Stored data:
§

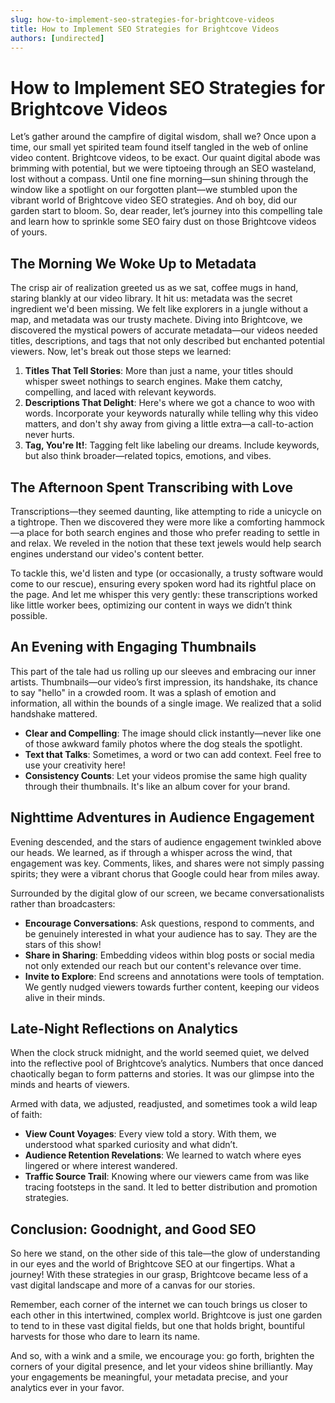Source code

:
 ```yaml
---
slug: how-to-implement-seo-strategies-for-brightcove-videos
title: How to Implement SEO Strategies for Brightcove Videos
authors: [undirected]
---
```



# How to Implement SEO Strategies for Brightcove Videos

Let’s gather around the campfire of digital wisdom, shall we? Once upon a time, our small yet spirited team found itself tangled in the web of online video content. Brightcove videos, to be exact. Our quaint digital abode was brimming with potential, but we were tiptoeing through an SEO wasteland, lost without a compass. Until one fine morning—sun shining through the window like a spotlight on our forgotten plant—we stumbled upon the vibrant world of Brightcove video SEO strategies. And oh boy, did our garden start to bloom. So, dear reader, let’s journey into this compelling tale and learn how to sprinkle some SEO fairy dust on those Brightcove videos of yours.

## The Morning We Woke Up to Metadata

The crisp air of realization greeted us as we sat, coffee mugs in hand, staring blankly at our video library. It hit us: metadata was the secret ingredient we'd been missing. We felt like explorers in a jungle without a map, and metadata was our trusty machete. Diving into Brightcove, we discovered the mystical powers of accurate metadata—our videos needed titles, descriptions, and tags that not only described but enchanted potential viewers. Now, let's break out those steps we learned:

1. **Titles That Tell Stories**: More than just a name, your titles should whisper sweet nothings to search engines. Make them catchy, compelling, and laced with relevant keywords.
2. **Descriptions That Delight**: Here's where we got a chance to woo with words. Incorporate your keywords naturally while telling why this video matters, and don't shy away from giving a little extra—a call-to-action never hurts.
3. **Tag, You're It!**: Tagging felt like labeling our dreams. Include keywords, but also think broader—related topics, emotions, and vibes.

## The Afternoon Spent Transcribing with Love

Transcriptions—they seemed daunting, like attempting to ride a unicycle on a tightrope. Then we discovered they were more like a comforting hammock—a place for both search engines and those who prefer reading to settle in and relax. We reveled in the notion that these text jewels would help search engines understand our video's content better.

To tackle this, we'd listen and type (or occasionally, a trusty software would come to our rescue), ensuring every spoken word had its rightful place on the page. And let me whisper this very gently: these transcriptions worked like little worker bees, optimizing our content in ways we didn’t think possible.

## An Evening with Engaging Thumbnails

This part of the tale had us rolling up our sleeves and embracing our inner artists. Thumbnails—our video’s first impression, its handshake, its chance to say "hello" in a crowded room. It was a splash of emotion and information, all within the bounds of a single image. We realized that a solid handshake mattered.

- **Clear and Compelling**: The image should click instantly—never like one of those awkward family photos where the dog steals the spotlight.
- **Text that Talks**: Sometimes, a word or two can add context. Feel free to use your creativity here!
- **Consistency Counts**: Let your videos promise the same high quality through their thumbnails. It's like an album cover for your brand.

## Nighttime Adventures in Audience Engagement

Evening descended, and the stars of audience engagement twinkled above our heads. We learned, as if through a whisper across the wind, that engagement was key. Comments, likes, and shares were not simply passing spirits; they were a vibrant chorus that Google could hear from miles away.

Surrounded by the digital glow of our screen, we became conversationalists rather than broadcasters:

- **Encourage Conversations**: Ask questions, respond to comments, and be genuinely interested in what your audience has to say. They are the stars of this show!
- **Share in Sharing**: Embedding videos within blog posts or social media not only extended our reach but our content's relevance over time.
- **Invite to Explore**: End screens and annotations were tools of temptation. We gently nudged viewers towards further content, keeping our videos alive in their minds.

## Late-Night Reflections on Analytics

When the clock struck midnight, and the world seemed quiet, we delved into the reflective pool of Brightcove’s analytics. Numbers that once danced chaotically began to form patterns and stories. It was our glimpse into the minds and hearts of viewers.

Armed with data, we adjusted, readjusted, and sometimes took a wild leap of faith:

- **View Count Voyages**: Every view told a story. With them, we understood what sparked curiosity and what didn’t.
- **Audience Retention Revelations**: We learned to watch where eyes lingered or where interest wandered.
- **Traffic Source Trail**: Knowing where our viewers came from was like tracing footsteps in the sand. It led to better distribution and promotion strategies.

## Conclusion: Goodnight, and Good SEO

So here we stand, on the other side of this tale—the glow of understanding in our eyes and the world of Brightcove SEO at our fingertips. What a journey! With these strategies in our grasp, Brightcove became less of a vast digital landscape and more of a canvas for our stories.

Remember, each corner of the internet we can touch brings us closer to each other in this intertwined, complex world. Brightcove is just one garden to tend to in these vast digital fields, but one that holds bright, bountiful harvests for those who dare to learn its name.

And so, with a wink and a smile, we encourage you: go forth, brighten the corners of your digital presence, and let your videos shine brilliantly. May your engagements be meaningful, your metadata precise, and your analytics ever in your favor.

§

## Exercise objective
Whatever lies between the first line of the data and the line holding "1. **Titles That", inclusive, should be repeated exactly, apart from the pictures.

## Written reply
Source code

:
 ```yaml
---
slug: how-to-implement-seo-strategies-for-brightcove-videos
title: How to Implement SEO Strategies for Brightcove Videos
authors: [undirected]
---
```



# How to Implement SEO Strategies for Brightcove Videos

Let’s gather around the campfire of digital wisdom, shall we? Once upon a time, our small yet spirited team found itself tangled in the web of online video content. Brightcove videos, to be exact. Our quaint digital abode was brimming with potential, but we were tiptoeing through an SEO wasteland, lost without a compass. Until one fine morning—sun shining through the window like a spotlight on our forgotten plant—we stumbled upon the vibrant world of Brightcove video SEO strategies. And oh boy, did our garden start to bloom. So, dear reader, let’s journey into this compelling tale and learn how to sprinkle some SEO fairy dust on those Brightcove videos of yours.

## The Morning We Woke Up to Metadata

The crisp air of realization greeted us as we sat, coffee mugs in hand, staring blankly at our video library. It hit us: metadata was the secret ingredient we'd been missing. We felt like explorers in a jungle without a map, and metadata was our trusty machete. Diving into Brightcove, we discovered the mystical powers of accurate metadata—our videos needed titles, descriptions, and tags that not only described but enchanted potential viewers. Now, let's break out those steps we learned:

1. **Titles That Tell Stories**: More than just a name, your titles should whisper sweet nothings to search engines. Make them catchy, compelling, and laced with relevant keywords.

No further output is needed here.